* _Problem_:
Write out, without any change, the lines in the material below that run from the line with "- **SEO Optimized**" through the line with "- **Contact Forms**", both included.

* _Supplied records_:
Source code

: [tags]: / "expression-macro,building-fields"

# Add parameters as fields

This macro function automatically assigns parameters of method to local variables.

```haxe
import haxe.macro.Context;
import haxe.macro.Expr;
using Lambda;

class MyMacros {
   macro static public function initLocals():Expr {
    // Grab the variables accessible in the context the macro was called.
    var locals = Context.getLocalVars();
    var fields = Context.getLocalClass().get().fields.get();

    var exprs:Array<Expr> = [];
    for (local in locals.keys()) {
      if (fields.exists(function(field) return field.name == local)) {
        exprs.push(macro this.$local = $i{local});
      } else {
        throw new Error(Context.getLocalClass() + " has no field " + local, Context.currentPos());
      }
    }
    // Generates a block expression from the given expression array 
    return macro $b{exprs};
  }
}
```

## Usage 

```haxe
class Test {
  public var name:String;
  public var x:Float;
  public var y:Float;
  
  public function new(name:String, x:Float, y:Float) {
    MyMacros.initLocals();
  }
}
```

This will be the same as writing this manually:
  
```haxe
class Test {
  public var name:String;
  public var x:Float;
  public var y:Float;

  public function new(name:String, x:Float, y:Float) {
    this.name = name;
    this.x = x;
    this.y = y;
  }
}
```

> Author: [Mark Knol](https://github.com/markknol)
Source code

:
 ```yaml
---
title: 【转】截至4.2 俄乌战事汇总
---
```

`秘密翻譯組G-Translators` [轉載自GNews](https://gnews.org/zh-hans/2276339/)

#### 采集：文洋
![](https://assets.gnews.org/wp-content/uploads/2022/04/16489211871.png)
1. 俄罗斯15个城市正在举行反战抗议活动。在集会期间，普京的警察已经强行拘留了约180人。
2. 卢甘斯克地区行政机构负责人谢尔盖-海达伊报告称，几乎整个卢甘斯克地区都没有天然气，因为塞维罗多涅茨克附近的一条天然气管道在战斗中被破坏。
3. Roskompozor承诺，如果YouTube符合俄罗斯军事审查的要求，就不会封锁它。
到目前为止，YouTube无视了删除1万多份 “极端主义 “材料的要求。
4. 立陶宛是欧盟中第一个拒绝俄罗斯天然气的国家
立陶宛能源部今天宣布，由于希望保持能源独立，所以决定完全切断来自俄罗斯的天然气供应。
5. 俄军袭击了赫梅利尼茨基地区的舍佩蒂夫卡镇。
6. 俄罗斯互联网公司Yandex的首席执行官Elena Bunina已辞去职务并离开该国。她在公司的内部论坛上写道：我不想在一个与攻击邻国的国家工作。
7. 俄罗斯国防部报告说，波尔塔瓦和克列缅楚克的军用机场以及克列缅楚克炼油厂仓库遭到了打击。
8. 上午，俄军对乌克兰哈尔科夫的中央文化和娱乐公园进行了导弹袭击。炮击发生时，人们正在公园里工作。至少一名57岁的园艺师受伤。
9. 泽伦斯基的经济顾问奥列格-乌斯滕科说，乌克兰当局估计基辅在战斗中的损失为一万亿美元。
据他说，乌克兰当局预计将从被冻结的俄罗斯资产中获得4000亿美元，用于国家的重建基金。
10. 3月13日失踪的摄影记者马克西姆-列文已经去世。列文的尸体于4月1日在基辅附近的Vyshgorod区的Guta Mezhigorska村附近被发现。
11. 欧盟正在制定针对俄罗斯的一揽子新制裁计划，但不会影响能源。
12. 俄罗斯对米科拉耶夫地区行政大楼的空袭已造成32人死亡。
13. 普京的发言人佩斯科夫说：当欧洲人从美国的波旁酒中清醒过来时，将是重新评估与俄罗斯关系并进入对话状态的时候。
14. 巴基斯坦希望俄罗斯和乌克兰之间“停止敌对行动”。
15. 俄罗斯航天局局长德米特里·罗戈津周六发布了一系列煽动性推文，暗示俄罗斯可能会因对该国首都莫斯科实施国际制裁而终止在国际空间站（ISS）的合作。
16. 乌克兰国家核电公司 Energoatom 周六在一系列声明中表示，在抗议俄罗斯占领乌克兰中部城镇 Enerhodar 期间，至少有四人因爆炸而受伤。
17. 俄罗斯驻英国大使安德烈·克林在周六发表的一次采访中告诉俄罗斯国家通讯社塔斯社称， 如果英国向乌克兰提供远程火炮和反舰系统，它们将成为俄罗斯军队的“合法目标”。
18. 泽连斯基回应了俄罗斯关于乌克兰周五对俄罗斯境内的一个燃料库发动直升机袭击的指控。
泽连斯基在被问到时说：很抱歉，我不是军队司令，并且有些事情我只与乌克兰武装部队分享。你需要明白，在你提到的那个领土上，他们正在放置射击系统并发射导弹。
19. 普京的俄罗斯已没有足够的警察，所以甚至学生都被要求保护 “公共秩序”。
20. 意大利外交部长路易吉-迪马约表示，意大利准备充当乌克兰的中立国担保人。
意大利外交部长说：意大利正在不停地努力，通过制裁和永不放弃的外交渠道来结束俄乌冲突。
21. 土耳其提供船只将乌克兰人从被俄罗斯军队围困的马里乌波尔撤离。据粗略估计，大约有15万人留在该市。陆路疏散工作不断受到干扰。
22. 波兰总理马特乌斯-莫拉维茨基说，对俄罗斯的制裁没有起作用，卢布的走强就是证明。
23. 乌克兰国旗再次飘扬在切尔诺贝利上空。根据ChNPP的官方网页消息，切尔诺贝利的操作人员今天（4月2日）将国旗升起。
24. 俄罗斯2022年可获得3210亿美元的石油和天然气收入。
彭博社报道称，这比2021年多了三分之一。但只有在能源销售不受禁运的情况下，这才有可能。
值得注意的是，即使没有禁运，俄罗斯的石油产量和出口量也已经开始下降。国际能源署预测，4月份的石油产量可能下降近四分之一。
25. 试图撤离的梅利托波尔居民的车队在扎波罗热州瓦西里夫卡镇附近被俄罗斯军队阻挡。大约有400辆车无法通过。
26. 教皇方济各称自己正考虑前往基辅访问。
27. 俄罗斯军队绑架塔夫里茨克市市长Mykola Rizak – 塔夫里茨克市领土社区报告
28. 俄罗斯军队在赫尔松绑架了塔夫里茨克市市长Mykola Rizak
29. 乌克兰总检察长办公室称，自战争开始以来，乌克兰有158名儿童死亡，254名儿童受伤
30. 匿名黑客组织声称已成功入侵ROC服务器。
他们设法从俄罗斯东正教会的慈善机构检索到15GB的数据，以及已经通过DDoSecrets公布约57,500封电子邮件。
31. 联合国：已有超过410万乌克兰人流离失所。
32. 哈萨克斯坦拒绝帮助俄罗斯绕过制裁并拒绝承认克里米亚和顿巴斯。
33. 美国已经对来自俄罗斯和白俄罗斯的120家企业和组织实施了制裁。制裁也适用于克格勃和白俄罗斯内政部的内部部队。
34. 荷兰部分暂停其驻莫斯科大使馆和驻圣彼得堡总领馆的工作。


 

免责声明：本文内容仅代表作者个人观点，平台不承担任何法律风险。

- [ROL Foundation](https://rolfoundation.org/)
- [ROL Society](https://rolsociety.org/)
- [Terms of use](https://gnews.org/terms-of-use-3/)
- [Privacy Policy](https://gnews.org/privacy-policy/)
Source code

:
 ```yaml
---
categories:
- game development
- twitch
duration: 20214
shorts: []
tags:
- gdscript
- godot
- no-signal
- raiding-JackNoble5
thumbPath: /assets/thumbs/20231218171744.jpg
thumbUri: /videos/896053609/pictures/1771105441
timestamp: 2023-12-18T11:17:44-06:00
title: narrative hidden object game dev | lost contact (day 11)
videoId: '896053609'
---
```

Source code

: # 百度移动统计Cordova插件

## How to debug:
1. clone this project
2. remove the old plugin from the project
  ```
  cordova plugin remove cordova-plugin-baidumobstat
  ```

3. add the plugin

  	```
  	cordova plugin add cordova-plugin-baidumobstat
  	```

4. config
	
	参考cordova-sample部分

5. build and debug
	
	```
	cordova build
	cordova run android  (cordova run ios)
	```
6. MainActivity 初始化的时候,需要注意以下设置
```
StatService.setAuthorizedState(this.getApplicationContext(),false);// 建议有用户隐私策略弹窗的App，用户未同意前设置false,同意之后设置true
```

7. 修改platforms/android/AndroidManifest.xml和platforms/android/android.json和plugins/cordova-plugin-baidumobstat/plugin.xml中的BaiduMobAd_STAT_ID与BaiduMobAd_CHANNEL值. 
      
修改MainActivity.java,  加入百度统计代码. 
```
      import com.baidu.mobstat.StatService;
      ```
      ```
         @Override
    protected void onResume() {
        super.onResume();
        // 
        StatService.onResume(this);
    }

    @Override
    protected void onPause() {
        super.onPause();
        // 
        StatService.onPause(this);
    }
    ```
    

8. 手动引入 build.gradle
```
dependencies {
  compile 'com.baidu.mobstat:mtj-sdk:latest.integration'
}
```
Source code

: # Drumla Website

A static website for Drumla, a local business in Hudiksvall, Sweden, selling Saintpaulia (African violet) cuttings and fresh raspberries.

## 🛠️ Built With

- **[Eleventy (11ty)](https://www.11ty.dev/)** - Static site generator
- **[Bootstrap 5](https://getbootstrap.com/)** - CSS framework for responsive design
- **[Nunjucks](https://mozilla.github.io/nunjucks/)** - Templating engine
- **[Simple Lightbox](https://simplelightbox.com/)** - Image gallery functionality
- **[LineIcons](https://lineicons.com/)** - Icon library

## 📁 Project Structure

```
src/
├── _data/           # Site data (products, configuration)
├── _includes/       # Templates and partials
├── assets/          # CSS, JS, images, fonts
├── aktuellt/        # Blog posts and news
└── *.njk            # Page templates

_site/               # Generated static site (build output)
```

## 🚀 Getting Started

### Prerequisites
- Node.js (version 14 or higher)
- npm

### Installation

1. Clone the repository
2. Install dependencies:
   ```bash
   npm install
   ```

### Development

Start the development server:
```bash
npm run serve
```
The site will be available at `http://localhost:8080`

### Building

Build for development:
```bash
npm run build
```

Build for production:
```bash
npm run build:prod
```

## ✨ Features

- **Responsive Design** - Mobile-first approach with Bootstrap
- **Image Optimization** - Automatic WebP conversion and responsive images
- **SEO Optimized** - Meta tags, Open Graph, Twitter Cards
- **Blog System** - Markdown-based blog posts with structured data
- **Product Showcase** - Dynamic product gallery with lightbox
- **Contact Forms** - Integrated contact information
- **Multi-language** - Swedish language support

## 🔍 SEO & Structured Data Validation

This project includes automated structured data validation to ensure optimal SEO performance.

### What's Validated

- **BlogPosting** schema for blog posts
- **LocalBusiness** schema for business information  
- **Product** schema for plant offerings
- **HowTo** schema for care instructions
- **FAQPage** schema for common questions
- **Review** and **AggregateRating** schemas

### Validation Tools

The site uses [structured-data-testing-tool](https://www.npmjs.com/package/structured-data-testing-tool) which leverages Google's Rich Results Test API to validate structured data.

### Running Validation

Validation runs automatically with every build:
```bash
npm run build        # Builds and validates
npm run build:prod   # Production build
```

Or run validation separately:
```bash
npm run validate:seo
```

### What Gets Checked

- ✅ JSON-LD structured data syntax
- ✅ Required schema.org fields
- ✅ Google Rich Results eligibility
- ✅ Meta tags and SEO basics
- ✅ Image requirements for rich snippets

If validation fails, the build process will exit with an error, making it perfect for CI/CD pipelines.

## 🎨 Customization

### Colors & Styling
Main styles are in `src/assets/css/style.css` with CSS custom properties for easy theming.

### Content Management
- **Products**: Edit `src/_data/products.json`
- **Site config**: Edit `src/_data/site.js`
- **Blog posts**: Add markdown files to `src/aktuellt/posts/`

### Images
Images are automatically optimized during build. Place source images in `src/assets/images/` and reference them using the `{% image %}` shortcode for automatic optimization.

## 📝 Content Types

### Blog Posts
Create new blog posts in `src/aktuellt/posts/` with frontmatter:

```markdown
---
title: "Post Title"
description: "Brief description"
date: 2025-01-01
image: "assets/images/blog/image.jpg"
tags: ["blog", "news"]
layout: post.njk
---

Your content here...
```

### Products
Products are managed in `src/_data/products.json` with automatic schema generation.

* _Solution for this task_:
- **SEO Optimized** - Meta tags, Open Graph, Twitter Cards
- **Blog System** - Markdown-based blog posts with structured data
- **Product Showcase** - Dynamic product gallery with lightbox
- **Contact Forms** - Integrated contact information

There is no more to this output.